2018 Nobel Economics prize winner William Nordhaus has called on governments at the UN climate conference in Poland to rethink their approach to fighting climate change. He argues that there isn’t enough consensus or political will for a voluntary agreement to succeed and suggests that delegates at COP24 focus on a carbon price.
Nordhaus suggests setting a carbon price of around $40 to $50 a tonne and then letting countries decide how they want to implement it with possible options being a carbon tax or a cap and trade arrangement.
I don’t know what the right price would be, but I do agree that a globally applied carbon price would be the most effective way to bring about the changes that we need. The International Council on Mining and Metals (ICMM) has been an advocate of carbon pricing since 2011, and our position is that “We support a price on carbon, and other market mechanisms that drive reduction of greenhouse gas emissions and incentivise innovation”.

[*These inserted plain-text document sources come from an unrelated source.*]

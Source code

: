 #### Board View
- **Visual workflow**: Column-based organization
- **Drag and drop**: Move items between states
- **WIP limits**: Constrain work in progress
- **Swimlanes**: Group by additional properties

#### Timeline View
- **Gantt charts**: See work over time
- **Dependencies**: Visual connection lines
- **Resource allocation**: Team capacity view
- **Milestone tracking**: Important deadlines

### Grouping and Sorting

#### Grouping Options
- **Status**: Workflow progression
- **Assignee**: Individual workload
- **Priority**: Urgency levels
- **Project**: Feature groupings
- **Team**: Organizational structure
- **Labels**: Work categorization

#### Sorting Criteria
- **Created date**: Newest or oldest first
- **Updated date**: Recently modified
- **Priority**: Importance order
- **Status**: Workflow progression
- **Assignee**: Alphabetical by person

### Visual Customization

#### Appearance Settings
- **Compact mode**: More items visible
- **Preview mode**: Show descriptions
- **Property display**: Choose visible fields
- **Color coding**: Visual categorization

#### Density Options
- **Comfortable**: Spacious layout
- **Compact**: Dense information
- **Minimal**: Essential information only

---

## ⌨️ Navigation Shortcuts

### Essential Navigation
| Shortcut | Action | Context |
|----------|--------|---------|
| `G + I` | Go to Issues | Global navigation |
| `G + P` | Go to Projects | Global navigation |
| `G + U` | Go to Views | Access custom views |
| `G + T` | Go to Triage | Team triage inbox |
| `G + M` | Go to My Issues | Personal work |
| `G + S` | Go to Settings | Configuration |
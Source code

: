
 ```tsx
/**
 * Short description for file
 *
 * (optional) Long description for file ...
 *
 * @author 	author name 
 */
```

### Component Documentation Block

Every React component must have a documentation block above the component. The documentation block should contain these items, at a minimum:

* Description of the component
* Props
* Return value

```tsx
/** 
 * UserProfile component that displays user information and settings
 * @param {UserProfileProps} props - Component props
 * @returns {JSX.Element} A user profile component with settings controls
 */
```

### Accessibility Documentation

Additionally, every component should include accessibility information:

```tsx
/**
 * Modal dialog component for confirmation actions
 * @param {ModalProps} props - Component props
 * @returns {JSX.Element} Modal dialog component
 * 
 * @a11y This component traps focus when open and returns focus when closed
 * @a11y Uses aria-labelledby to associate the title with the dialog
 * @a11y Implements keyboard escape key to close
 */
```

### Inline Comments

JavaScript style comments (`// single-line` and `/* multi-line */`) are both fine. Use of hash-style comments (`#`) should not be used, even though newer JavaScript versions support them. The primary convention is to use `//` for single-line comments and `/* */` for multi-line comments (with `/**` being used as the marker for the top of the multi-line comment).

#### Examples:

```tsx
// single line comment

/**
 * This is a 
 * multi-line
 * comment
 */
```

Currently around 70 countries or regions already apply some form of carbon price. But this only covers about 20% of global total emissions. To work more effectively and fairly, carbon pricing would need to be applied more widely. Carbon pricing, implemented on a level playing field basis and in a predictable and measured way, would incentivise more emission reductions by industry, such as reducing emissions by switching to renewable energy, using less carbon intensive fuels and through process efficiency improvements.
Mining will play a vital role in producing the copper, cobalt, lithium and steel required to decarbonise the global economy. While many mining companies are already reducing their carbon emissions whether they operate in carbon pricing jurisdictions or not, governments too need to show leadership to incentivise all businesses to cut emissions faster.
Sir David Attenborough in his address to COP24 told delegates that time is running out and four former UN climate talks presidents issued a statement saying that "decisive action in the next two years will be crucial". I hope that William Nordhaus’s proposal will be a part of such decisive action.